Top of Listed records

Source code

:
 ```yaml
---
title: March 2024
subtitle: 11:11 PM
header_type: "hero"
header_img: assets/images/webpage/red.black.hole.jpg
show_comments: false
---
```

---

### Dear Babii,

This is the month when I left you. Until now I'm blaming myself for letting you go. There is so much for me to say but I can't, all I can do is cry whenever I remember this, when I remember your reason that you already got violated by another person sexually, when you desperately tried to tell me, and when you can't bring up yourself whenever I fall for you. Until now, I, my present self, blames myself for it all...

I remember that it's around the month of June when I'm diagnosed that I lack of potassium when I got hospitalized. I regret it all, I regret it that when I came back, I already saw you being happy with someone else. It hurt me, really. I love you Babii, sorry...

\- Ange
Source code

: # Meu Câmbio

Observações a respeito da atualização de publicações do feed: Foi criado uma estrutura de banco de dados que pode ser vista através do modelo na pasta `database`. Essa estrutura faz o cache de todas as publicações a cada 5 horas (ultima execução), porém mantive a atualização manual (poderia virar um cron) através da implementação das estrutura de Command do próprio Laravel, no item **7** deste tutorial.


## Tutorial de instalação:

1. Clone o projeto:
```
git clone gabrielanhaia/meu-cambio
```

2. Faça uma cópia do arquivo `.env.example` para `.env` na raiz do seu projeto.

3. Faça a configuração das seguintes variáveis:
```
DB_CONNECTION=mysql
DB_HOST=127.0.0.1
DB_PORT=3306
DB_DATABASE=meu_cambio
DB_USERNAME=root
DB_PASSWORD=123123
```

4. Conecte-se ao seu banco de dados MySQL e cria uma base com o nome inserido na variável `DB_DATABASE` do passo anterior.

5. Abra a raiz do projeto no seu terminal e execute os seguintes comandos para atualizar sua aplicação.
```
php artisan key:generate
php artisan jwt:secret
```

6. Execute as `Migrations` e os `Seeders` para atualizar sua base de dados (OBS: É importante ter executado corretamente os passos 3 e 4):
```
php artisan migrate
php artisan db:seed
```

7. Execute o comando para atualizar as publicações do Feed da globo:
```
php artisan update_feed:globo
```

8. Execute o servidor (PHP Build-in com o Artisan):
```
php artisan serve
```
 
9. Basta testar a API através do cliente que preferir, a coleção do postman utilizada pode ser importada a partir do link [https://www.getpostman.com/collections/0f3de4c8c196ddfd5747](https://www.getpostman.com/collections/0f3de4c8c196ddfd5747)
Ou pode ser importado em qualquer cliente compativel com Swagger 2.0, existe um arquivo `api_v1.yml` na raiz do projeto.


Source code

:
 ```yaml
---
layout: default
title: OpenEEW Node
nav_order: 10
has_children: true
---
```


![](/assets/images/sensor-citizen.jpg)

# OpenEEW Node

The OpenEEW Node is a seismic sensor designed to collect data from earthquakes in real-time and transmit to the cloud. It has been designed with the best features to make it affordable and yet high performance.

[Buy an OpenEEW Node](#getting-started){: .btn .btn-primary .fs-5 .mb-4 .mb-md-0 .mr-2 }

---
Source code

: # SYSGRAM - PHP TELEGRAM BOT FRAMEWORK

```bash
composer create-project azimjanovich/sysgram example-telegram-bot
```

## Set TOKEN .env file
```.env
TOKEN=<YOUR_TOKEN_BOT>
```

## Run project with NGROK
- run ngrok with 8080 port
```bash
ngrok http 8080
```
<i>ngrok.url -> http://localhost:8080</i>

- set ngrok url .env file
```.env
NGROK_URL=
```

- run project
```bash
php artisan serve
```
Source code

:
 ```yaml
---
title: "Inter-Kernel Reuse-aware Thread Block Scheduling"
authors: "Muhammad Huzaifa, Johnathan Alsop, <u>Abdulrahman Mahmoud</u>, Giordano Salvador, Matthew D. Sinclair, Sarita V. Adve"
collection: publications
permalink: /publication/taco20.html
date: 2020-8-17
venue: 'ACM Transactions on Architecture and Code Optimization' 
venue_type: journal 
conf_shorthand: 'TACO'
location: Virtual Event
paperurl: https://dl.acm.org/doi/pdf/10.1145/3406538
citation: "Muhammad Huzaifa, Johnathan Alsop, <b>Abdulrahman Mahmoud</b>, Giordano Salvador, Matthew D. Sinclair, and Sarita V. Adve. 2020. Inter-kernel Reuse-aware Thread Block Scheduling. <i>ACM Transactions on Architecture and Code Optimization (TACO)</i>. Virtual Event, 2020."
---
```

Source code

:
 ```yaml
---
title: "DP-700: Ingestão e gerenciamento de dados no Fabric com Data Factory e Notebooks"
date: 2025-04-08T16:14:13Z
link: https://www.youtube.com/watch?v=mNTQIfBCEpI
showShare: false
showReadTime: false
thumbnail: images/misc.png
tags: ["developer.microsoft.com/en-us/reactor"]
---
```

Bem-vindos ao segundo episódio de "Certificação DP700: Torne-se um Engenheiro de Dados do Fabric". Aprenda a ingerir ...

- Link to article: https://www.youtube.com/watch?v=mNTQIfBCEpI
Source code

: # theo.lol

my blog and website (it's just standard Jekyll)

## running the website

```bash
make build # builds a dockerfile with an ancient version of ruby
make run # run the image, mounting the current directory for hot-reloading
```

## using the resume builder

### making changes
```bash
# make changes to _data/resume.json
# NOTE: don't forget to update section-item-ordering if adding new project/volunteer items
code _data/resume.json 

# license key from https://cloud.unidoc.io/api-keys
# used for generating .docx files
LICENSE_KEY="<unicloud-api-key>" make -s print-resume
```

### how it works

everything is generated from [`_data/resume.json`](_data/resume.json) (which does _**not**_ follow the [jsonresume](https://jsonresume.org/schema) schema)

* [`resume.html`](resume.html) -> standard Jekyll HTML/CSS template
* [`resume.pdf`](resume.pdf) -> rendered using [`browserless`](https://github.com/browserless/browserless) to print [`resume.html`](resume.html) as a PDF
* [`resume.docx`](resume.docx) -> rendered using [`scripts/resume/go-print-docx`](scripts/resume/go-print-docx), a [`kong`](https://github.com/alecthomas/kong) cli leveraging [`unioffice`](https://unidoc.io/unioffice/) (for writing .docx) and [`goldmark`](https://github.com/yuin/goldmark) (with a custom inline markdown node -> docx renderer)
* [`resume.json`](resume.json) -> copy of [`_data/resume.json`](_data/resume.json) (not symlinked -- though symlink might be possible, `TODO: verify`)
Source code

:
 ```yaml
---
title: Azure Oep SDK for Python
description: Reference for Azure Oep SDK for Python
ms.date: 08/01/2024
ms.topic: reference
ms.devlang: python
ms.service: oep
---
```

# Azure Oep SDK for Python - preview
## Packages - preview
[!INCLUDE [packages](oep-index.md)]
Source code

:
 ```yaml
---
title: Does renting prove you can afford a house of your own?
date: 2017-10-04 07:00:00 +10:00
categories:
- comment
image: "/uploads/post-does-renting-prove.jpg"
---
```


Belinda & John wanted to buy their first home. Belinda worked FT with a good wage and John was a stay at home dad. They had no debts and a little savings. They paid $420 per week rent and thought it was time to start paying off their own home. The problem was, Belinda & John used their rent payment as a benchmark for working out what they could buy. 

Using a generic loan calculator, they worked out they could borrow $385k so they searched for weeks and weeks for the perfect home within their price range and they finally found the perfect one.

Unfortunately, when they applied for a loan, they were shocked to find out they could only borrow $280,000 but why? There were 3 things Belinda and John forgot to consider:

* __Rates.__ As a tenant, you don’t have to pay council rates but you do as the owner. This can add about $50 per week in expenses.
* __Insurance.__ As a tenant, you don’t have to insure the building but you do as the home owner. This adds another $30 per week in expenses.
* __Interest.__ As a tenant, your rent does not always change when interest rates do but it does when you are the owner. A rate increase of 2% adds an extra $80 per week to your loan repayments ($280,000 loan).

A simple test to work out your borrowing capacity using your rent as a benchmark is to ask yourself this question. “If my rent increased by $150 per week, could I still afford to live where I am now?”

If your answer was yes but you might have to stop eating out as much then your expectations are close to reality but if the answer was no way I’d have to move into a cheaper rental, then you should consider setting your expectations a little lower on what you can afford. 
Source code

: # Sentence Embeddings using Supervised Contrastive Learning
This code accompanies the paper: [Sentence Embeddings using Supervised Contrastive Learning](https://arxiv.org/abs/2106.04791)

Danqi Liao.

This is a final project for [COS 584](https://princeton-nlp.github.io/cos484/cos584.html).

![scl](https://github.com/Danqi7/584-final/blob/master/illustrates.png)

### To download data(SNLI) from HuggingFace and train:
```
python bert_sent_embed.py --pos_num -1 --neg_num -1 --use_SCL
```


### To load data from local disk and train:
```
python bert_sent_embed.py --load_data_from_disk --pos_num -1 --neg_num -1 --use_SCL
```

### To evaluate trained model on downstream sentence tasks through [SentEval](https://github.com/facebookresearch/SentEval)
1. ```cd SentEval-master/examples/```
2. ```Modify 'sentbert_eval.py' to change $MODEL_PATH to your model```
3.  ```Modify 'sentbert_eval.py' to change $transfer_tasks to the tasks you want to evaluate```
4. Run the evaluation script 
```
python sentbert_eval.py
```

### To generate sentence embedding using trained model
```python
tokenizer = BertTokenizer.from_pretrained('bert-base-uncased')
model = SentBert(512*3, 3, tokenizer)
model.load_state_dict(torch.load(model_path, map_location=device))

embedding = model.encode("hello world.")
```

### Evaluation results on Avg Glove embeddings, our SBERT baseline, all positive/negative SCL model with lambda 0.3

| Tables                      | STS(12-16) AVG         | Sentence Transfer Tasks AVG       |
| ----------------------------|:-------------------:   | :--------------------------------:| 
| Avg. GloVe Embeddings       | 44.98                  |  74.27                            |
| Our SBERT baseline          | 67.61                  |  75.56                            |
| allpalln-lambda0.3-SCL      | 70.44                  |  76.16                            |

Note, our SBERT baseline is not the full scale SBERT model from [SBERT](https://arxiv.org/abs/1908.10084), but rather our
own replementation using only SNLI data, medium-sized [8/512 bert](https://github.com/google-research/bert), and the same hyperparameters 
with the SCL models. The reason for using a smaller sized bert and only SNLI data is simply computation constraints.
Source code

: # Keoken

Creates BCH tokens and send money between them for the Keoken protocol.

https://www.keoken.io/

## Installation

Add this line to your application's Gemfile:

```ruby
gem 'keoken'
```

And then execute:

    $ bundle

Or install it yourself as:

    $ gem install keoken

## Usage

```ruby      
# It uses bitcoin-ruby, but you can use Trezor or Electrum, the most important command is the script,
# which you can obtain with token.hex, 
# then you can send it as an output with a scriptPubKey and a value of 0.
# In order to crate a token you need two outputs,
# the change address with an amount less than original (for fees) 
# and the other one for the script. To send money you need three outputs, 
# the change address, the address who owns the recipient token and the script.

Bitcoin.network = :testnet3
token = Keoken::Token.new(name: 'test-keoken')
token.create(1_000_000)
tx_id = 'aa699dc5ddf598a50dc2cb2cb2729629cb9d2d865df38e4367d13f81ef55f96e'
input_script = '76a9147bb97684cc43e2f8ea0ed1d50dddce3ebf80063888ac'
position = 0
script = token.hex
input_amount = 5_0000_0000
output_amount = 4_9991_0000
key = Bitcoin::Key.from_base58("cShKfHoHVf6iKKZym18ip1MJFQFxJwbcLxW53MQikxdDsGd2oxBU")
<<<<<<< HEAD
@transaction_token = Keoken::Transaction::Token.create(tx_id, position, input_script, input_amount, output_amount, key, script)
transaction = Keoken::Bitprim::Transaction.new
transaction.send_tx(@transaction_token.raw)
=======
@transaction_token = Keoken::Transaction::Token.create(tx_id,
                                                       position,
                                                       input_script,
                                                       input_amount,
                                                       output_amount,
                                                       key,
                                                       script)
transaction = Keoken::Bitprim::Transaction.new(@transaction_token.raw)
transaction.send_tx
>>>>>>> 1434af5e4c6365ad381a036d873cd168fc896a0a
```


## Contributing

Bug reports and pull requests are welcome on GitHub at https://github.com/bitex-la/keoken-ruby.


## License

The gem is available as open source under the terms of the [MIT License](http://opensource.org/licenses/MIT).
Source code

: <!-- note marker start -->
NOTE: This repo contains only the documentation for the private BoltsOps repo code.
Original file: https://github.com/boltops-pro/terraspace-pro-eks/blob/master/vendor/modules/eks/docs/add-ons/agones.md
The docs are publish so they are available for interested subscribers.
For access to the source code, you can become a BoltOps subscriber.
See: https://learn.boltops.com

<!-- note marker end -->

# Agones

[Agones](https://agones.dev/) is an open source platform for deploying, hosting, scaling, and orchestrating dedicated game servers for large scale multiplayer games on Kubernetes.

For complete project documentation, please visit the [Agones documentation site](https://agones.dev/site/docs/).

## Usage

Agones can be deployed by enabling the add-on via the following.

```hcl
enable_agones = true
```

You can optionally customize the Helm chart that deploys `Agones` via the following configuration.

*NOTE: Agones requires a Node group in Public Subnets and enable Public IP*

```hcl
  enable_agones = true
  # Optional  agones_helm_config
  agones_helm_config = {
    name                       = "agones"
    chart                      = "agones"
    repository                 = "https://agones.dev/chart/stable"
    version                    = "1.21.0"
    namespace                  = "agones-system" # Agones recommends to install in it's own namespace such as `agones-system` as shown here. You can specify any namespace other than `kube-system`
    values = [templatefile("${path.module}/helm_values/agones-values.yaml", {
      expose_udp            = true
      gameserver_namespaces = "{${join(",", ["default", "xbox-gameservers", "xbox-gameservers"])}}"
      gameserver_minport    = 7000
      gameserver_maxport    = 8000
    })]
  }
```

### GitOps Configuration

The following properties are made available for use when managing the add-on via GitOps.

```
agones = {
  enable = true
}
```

Bottom of Listed records

Nothing but the exact lines of the data above, from the line containing "See: https://learn.boltops.com" through the last, should appear in the answer.

See: https://learn.boltops.com

<!-- note marker end -->

# Agones

[Agones](https://agones.dev/) is an open source platform for deploying, hosting, scaling, and orchestrating dedicated game servers for large scale multiplayer games on Kubernetes.

For complete project documentation, please visit the [Agones documentation site](https://agones.dev/site/docs/).

## Usage

Agones can be deployed by enabling the add-on via the following.

```hcl
enable_agones = true
```

You can optionally customize the Helm chart that deploys `Agones` via the following configuration.

*NOTE: Agones requires a Node group in Public Subnets and enable Public IP*

```hcl
  enable_agones = true
  # Optional  agones_helm_config
  agones_helm_config = {
    name                       = "agones"
    chart                      = "agones"
    repository                 = "https://agones.dev/chart/stable"
    version                    = "1.21.0"
    namespace                  = "agones-system" # Agones recommends to install in it's own namespace such as `agones-system` as shown here. You can specify any namespace other than `kube-system`
    values = [templatefile("${path.module}/helm_values/agones-values.yaml", {
      expose_udp            = true
      gameserver_namespaces = "{${join(",", ["default", "xbox-gameservers", "xbox-gameservers"])}}"
      gameserver_minport    = 7000
      gameserver_maxport    = 8000
    })]
  }
```

### GitOps Configuration

The following properties are made available for use when managing the add-on via GitOps.

```
agones = {
  enable = true
}
```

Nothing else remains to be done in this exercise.